When your older brother Teddy had the car, he spent all of Dad’s money on flashy stuff that never worked; that stupid horn that whined like a crybaby pitcher, the hood ornament that kept falling off, the combo beer cooler and barbecue unit in the trunk and that lame video game screen that attached to the sun visor; how dumb—you can’t play games and drive at the same time.
But now that Teddy has moved to Chicago and Dad told Uncle Larry to butt out, you can make it your car. First off, you traded all the expensive glitzy junk that never worked and got back a few solid pieces that won’t attract as much attention, but will make the car run better.
Aside from the car accident that Uncle Larry caused by hogging the wheel, the other problem last summer was that you were stuck with paying off all the fancy crap that Teddy stuck on the car, because he bought it with Dad’s credit card and you had to take over the payments.
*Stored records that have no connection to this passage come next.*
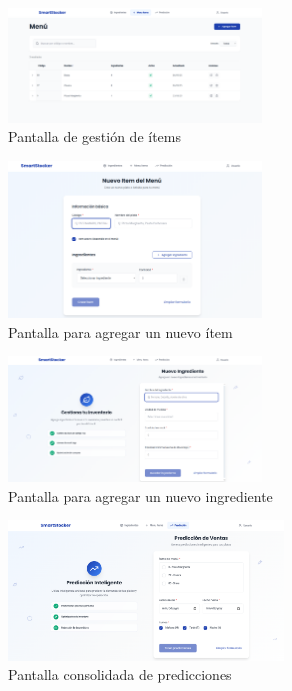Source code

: \begin{figure}[htbp]
    \centering
    \includegraphics[width=0.6\textwidth]{images/items.png}
    \caption{Pantalla de gestión de ítems}
    \label{fig:ux-items}
\end{figure}

\begin{figure}[htbp]
    \centering
    \includegraphics[width=0.6\textwidth]{images/nuevoItem.png}
    \caption{Pantalla para agregar un nuevo ítem}
    \label{fig:ux-nuevo-item}
\end{figure}

\begin{figure}[htbp]
    \centering
    \includegraphics[width=0.6\textwidth]{images/nuevoIngrediente.png}
    \caption{Pantalla para agregar un nuevo ingrediente}
    \label{fig:ux-nuevo-ingrediente}
\end{figure}

\begin{figure}[htbp]
    \centering
    \includegraphics[width=0.65\textwidth]{images/predicciones.png}
    \caption{Pantalla consolidada de predicciones}
    \label{fig:ux-predicciones}
\end{figure}

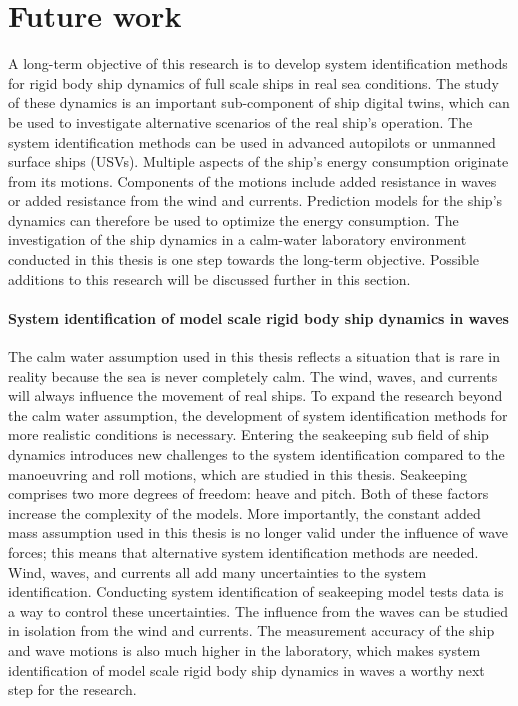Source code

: \chapter{Future work\label{ch:future_work}}
A long-term objective of this research is to develop system identification methods for rigid body ship dynamics of full scale ships in real sea conditions. The study of these dynamics is an important sub-component of ship digital twins, which can be used to investigate alternative scenarios of the real ship's operation. The system identification methods can be used in advanced autopilots or unmanned surface ships (USVs). Multiple aspects of the ship's energy consumption originate from its motions. Components of the motions include added resistance in waves or added resistance from the wind and currents. Prediction models for the ship's dynamics can therefore be used to optimize the energy consumption. The investigation of the ship dynamics in a calm-water laboratory environment conducted in this thesis is one step towards the long-term objective. Possible additions to this research will be discussed further in this section.  

\subsubsection*{\normalfont \color{black} \textbf{System identification of model scale rigid body ship dynamics in waves}}
The calm water assumption used in this thesis reflects a situation that is rare in reality because the sea is never completely calm. The wind, waves, and currents will always influence the movement of real ships. To expand the research beyond the calm water assumption, the development of system identification methods for more realistic conditions is necessary. Entering the seakeeping sub field of ship dynamics introduces new challenges to the system identification compared to the manoeuvring and roll motions, which are studied in this thesis. Seakeeping comprises two more degrees of freedom: heave and pitch. Both of these factors increase the complexity of the models. More importantly, the constant added mass assumption used in this thesis is no longer valid under the influence of wave forces; this means that alternative system identification methods are needed. Wind, waves, and currents all add many uncertainties to the system identification. Conducting system identification of seakeeping model tests data is a way to control these uncertainties. The influence from the waves can be studied in isolation from the wind and currents. The measurement accuracy of the ship and wave motions is also much higher in the laboratory, which makes system identification of model scale rigid body ship dynamics in waves a worthy next step for the research.  

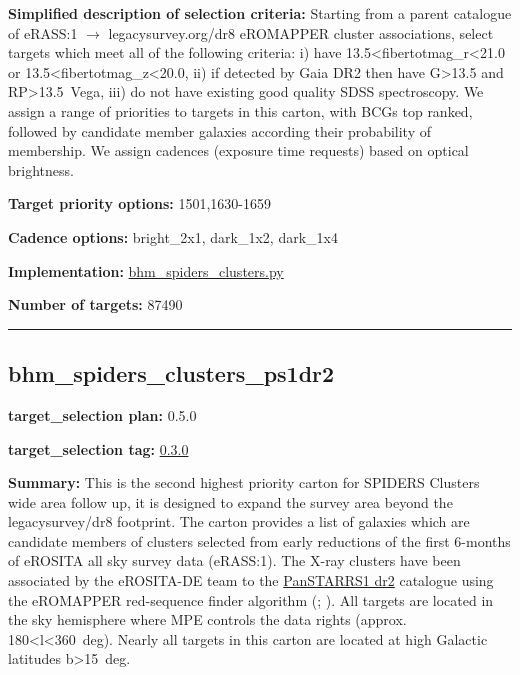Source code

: \noindent\textbf{Simplified description of selection criteria:} Starting from a
parent catalogue of eRASS:1 $\rightarrow$ legacysurvey.org/dr8 eROMAPPER cluster
associations, select targets which meet all of the following criteria:
i) have 13.5\textless{}fibertotmag\_r\textless{}21.0 or
13.5\textless{}fibertotmag\_z\textless{}20.0, ii) if detected by Gaia
DR2 then have G\textgreater{}13.5 and RP\textgreater{}13.5~Vega, iii) do
not have existing good quality SDSS spectroscopy. We assign a range of
priorities to targets in this carton, with BCGs top ranked, followed by
candidate member galaxies according their probability of membership. We
assign cadences (exposure time requests) based on optical brightness.


\noindent\textbf{Target priority options:} 1501,1630-1659

\noindent\textbf{Cadence options:} bright\_2x1, dark\_1x2, dark\_1x4

\noindent\textbf{Implementation:}
\href{https://github.com/sdss/target_selection/blob/0.3.0/python/target_selection/cartons/bhm_spiders_clusters.py}{bhm\_spiders\_clusters.py}

\noindent\textbf{Number of targets:} 87490

\begin{center}\rule{0.5\linewidth}{0.5pt}\end{center}

\hypertarget{bhm_spiders_clusters_ps1dr2_plan0.5.0}{%
\subsection{bhm\_spiders\_clusters\_ps1dr2}\label{bhm_spiders_clusters_ps1dr2_plan0.5.0}}

\noindent\textbf{target\_selection plan:} 0.5.0

\noindent\textbf{target\_selection tag:}
\href{https://github.com/sdss/target_selection/tree/0.3.0/}{0.3.0}

\noindent\textbf{Summary:} This is the second highest priority carton for SPIDERS
Clusters wide area follow up, it is designed to expand the survey area
beyond the legacysurvey/dr8 footprint. The carton provides a list of
galaxies which are candidate members of clusters selected from early
reductions of the first 6-months of eROSITA all sky survey data
(eRASS:1). The X-ray clusters have been associated by the eROSITA-DE
team to the
\href{https://outerspace.stsci.edu/display/PANSTARRS/}{PanSTARRS1 dr2}
catalogue using the eROMAPPER red-sequence finder algorithm
(\citealt{Rykoff2014};
\citealt{IderChitham2020}). All targets are located in the sky hemisphere
where MPE controls the data rights (approx.
180\textless{}l\textless{}360~deg). Nearly all targets in this carton
are located at high Galactic latitudes
\textbar{}b\textbar{}\textgreater{}15~deg.

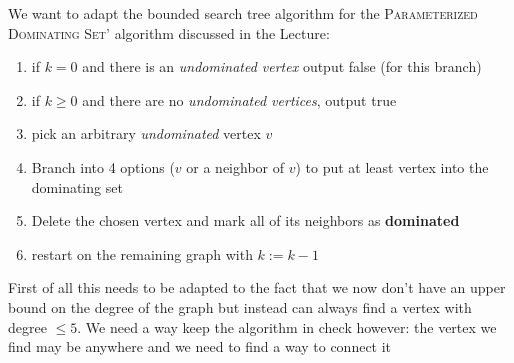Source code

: \documentclass{article}
\begin{document}
\begin{solving}
    We want to adapt the bounded search tree algorithm for the \textsc{Parameterized Dominating Set'} algorithm discussed in the Lecture: \begin{enumerate}
        \item if $k = 0$ and there is an \textit{undominated vertex} output false (for this branch)
        \item if $k\geq 0$ and there are no \textit{undominated vertices}, output true
        \item pick an arbitrary \textit{undominated} vertex $v$
        \item Branch into 4 options ($v$ or a neighbor of $v$) to put at least vertex into the dominating set
        \item Delete the chosen vertex and mark all of its neighbors as \textbf{dominated}
        \item restart on the remaining graph with $k:= k-1$
    \end{enumerate}
    First of all this needs to be adapted to the fact that we now don't have an upper bound on the degree of the graph but instead can always find a vertex with degree $\leq 5$. We need a way keep the algorithm in check however: the vertex we find may be anywhere and we need to find a way to connect it \\


\end{solving}
\end{document}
Now that kid from LA has taken over the payments for that gaudy stuff that Teddy charged to the old man, you have enough money left over to buy some practical parts to make the car run much better.
When that rebuilt generator you bought needed to be repaired, the mail-order parts’ website in Anaheim agreed to reduce the price–almost 90%. A lot of experts said that you bought too many mid-level parts, but, if a few break down, you have prudently stocked a few spares; you got some generic interchangeable parts too.
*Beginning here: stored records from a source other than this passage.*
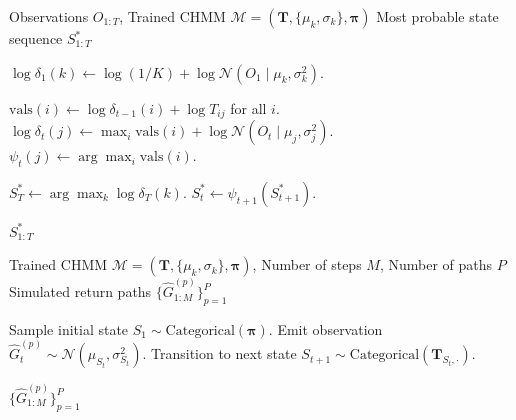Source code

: \newcommand{\algbaumwelch}{\ref{alg:chmm_em}}
\newcommand{\algecmstudentt}{\ref{alg:chmm_em}}
\newcommand{\algemlaplace}{\ref{alg:chmm_em}}

\begin{algorithm}[tp]
\caption{Viterbi decoding for the most likely hidden state sequence}
\label{alg:viterbi}
\small
\begin{algorithmic}[1]
\REQUIRE Observations $O_{1:T}$, Trained CHMM $\mathcal{M} = (\mathbf{T}, \{\mu_k, \sigma_k\}, \boldsymbol{\pi})$
\ENSURE Most probable state sequence $S_{1:T}^*$

    \STATE $\log \delta_1(k) \leftarrow \log(1/K) + \log \mathcal{N}(O_1 \mid \mu_k, \sigma_k^2)$.
\ENDFOR

        \STATE $\text{vals}(i) \leftarrow \log \delta_{t-1}(i) + \log T_{ij}$ for all $i$.
        \STATE $\log \delta_t(j) \leftarrow \max_i \text{vals}(i) + \log \mathcal{N}(O_t \mid \mu_j, \sigma_j^2)$.
        \STATE $\psi_t(j) \leftarrow \arg\max_i \text{vals}(i)$.
    \ENDFOR
\ENDFOR

\STATE $S_T^* \leftarrow \arg\max_k \log \delta_T(k)$.
    \STATE $S_t^* \leftarrow \psi_{t+1}(S_{t+1}^*)$.
\ENDFOR

\RETURN $S_{1:T}^*$
\end{algorithmic}
\end{algorithm}

\begin{algorithm}[tp]
\caption{CHMM simulation of synthetic excess growth rate paths}
\label{alg:chmm_simulate}
\small
\begin{algorithmic}[1]
\REQUIRE Trained CHMM $\mathcal{M} = (\mathbf{T}, \{\mu_k, \sigma_k\}, \boldsymbol{\pi})$, Number of steps $M$, Number of paths $P$
\ENSURE Simulated return paths $\{\hat{G}^{(p)}_{1:M}\}_{p=1}^{P}$

    \STATE Sample initial state $S_1 \sim \text{Categorical}(\boldsymbol{\pi})$.
        \STATE Emit observation $\hat{G}_t^{(p)} \sim \mathcal{N}(\mu_{S_t}, \sigma_{S_t}^2)$.
            \STATE Transition to next state $S_{t+1} \sim \text{Categorical}(\mathbf{T}_{S_t, \cdot})$.
        \ENDIF
    \ENDFOR
\ENDFOR

\RETURN $\{\hat{G}^{(p)}_{1:M}\}_{p=1}^{P}$
\end{algorithmic}
\end{algorithm}

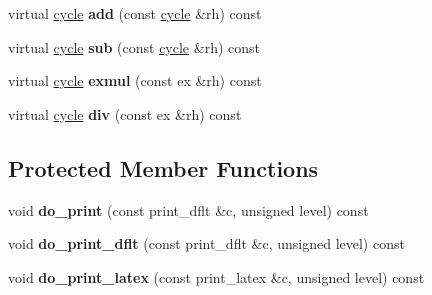\begin{DoxyCompactItemize}
virtual \mbox{\hyperlink{class_moeb_inv_1_1cycle}{cycle}} {\bfseries add} (const \mbox{\hyperlink{class_moeb_inv_1_1cycle}{cycle}} \&rh) const
\item 
\mbox{\label{class_moeb_inv_1_1cycle_a3a4f7d977cfb2ed4025ba9013e229e27}} 
virtual \mbox{\hyperlink{class_moeb_inv_1_1cycle}{cycle}} {\bfseries sub} (const \mbox{\hyperlink{class_moeb_inv_1_1cycle}{cycle}} \&rh) const
\item 
\mbox{\label{class_moeb_inv_1_1cycle_a8d187b8a78f64c038bc4722903501c74}} 
virtual \mbox{\hyperlink{class_moeb_inv_1_1cycle}{cycle}} {\bfseries exmul} (const ex \&rh) const
\item 
\mbox{\label{class_moeb_inv_1_1cycle_ac10ea6fcc2b7aaf185379a6dd77e97bf}} 
virtual \mbox{\hyperlink{class_moeb_inv_1_1cycle}{cycle}} {\bfseries div} (const ex \&rh) const
\end{DoxyCompactItemize}
\subsection*{Protected Member Functions}
\begin{DoxyCompactItemize}
\item 
\mbox{\label{class_moeb_inv_1_1cycle_a480825f714ac1daf43930434eaed8cd0}} 
void {\bfseries do\+\_\+print} (const print\+\_\+dflt \&c, unsigned level) const
\item 
\mbox{\label{class_moeb_inv_1_1cycle_accf05994662b590d40ada1615ce5cc2c}} 
void {\bfseries do\+\_\+print\+\_\+dflt} (const print\+\_\+dflt \&c, unsigned level) const
\item 
\mbox{\label{class_moeb_inv_1_1cycle_af155c4801d08afadeba7365df94ca934}} 
void {\bfseries do\+\_\+print\+\_\+latex} (const print\+\_\+latex \&c, unsigned level) const
\end{DoxyCompactItemize}
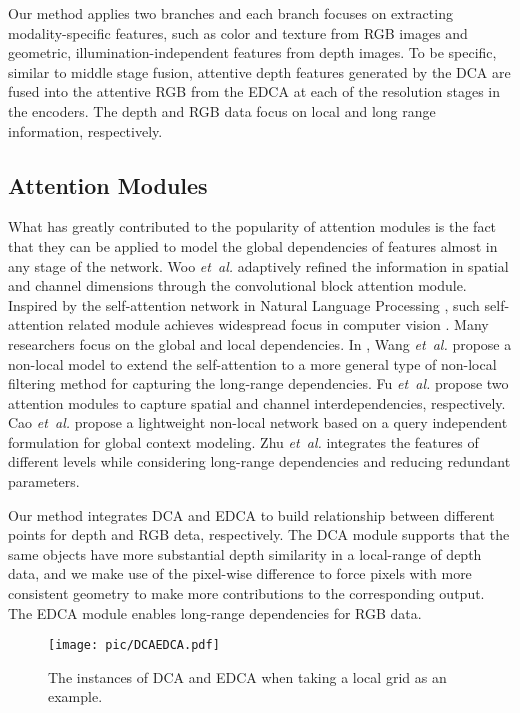 \documentclass[10pt,twocolumn,letterpaper]{article}
\begin{document}
Our method applies two branches and each branch focuses on extracting modality-specific features, such as color and texture from RGB
images and geometric, illumination-independent features from depth images. To be specific, similar to middle stage fusion, attentive
depth features generated by the DCA are fused into the attentive RGB from the EDCA at each of the resolution stages in the
encoders. The depth and RGB data focus on local and long range information, respectively.

\subsection{Attention Modules} What has greatly contributed to the popularity of attention modules is the fact that they can be
applied to model the global dependencies of features almost in any stage of the network. Woo \textit{et~al.}
\cite{woo2018cbam} adaptively refined the information in spatial and channel dimensions through the convolutional block attention module.
Inspired by the self-attention network in Natural Language Processing \cite{vaswani2017attention}, such self-attention related module
achieves widespread focus in computer vision \cite{zhao2020exploring,vaswani2021scaling,ramachandran2019stand}. Many researchers focus
on the global and local dependencies.  In \cite{wang2018non}, Wang \textit{et~al.} propose a non-local model to extend the self-attention
to a more general type of non-local filtering method for capturing the long-range dependencies. Fu \textit{et~al.} \cite{fu2019dual}
propose two attention modules to capture spatial and channel interdependencies, respectively. Cao \textit{et~al.} \cite{cao2019gcnet}
propose a lightweight non-local network based on a query independent formulation for global context modeling.
Zhu \textit{et~al.} \cite{zhu2019asymmetric} integrates the features of different levels while considering long-range dependencies and
reducing redundant parameters.

Our method integrates DCA and EDCA to build relationship between different points for depth and RGB deta, respectively.
The DCA module supports that the same objects have more substantial depth similarity in a local-range of depth data, and we make use of the
pixel-wise difference to force pixels with more consistent geometry to make more contributions to the corresponding output.
The EDCA module enables long-range dependencies for RGB data.

\begin{figure}[t]
   \centering
   \texttt{[image: pic/DCAEDCA.pdf]}
   \caption{The instances of DCA and EDCA when taking a  local grid as an example.}
   \label{piexl_diff}
\end{figure}
\end{document}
Older Brother ‘T. O.” was a lot of fun, but lacked discipline; remember the time he drove the car wearing a gorilla suit? Teddy squandered Dad’s money on high-priced glitz and that didn’t leave much for the more important parts. The car kept breaking down all summer; it became a case of “all show and no go.”
And, after the first accident, there was that crazy guy from the Japanese Driving School that Uncle Larry talked Dad into hiring to show you how to drive, Bobby, the guy with the weird mustache; the dude was so Old School, he hadn’t heard of cruise control or anti-locking brakes; the car was an automatic, but he kept telling you to depress the clutch. He thought he could teach you to drive by making you sit in the back seat.
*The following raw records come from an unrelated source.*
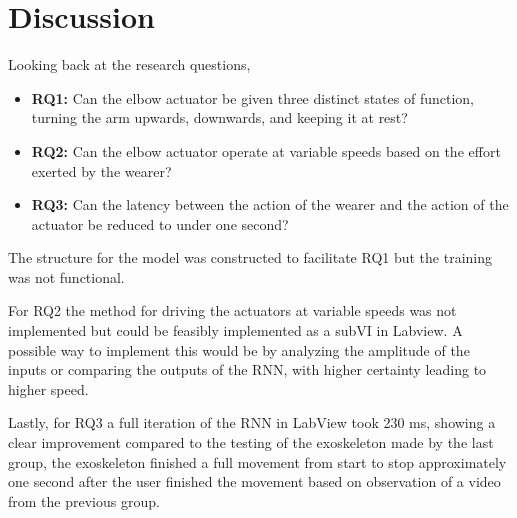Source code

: \section{Discussion}
\label{section:disc}

Looking back at the research questions,

\begin{itemize}
        
    \item \textbf{RQ1:} Can the elbow actuator be given three distinct states of function, turning the arm upwards, downwards, and keeping it at rest?

    \item \textbf{RQ2:} Can the elbow actuator operate at variable speeds based on the effort exerted by the wearer?

    \item \textbf{RQ3:} Can the latency between the action of the wearer and the action of the actuator be reduced to under one second?

\end{itemize}

The structure for the model was constructed to facilitate RQ1 but the training was not functional.

For RQ2 the method for driving the actuators at variable speeds was not implemented but could be feasibly implemented as a subVI in Labview. 
A possible way to implement this would be by analyzing the amplitude of the inputs or comparing the outputs of the RNN, with higher certainty leading to higher speed.

Lastly, for RQ3 a full iteration of the RNN in LabView took 230 ms, showing a clear improvement compared to the testing of the exoskeleton 
made by the last group, the exoskeleton finished a full movement from start to stop approximately one second after the user finished the 
movement based on observation of a video from the previous group.
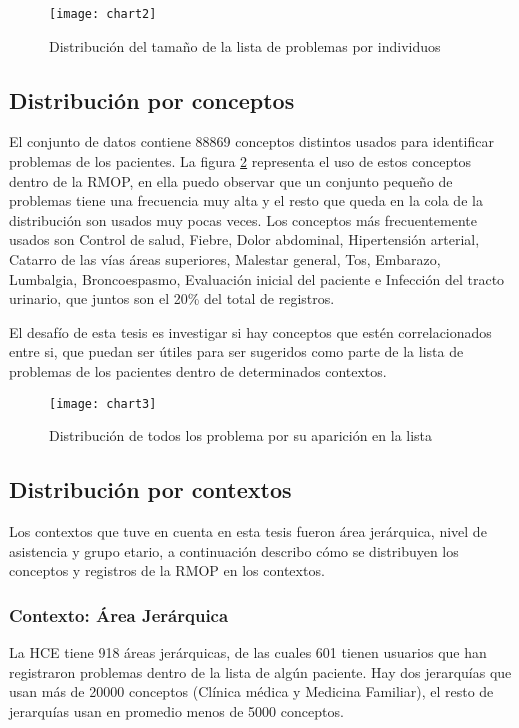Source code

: \begin{figure}[ht]
\caption{Distribución del tamaño de la lista de problemas por individuos}
\label{fig:listaIndividuos}
\centering
\texttt{[image: chart2]}
\end{figure}

\subsection{Distribución por conceptos}
El conjunto de datos contiene \num{88869} conceptos distintos usados para identificar problemas de los pacientes. La figura \ref{fig:listaProblemas} representa el uso de estos conceptos dentro de la RMOP, en ella puedo observar que un conjunto pequeño de problemas tiene una frecuencia muy alta y el resto que queda en la cola de la distribución son usados muy pocas veces. Los conceptos más frecuentemente usados son Control de salud, Fiebre, Dolor abdominal,  Hipertensión arterial, Catarro de las vías áreas superiores, Malestar general, Tos, Embarazo, Lumbalgia, Broncoespasmo, Evaluación inicial del paciente e Infección del tracto urinario, que juntos son el \num{20}\% del total de registros. 

El desafío de esta tesis es investigar si hay conceptos que estén correlacionados entre si, que puedan ser útiles para ser sugeridos como parte de la lista de problemas de los pacientes dentro de determinados contextos. 

\begin{figure}[ht]
\caption{Distribución de todos los problema por su aparición en la lista}
\label{fig:listaProblemas}
\centering
\texttt{[image: chart3]}
\end{figure}

\subsection{Distribución por contextos}
Los contextos que tuve en cuenta en esta tesis fueron área jerárquica, nivel de asistencia y grupo etario, a continuación describo cómo se distribuyen los conceptos y registros de la RMOP en los contextos.


\subsubsection{Contexto: Área Jerárquica}
La HCE tiene 918 áreas jerárquicas, de las cuales 601 tienen usuarios que han registraron problemas dentro de la lista de algún paciente. Hay dos jerarquías que usan más de \num{20000} conceptos (Clínica médica y Medicina Familiar), el resto de jerarquías usan en promedio menos de 5000 conceptos.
Then, predictably, along came the second car accident, when Bobby The Genius drove the car right off Longwood Avenue and into the Fens–because he was gabbing away and looking back at you. Hey, you didn’t want Bobby in the first place.; he only got the job because he was Uncle Larry’s buddy.
The beauty part is that you saved enough money, swapping Teddy’s “Hollywood accessories” for some used, but very functional parts, so that you can gradually — in a disciplined manner– afford to add new parts to the car. In a couple of years, you will be able to compete in the the World Series Race–for a whole decade!
Almost all the race experts predict you’ll finish last in the AL East Drag Race Championship this summer. But you look at the other four cars and you think: the Bomber car has worn out parts; the Devil Ray car is good at pitching the turns, but lacks power; the Baltimore car has piston rotation problems, and the Canadian kid spent a lot of money on his car this winter.
So Ben, you have applied patience, prudence and discipline to make it your kind of car, and you think: “Well, maybe it’s not showy and the guts have been replaced with “after-market” parts, but, hey, maybe it’s better to be “No show and all GO”?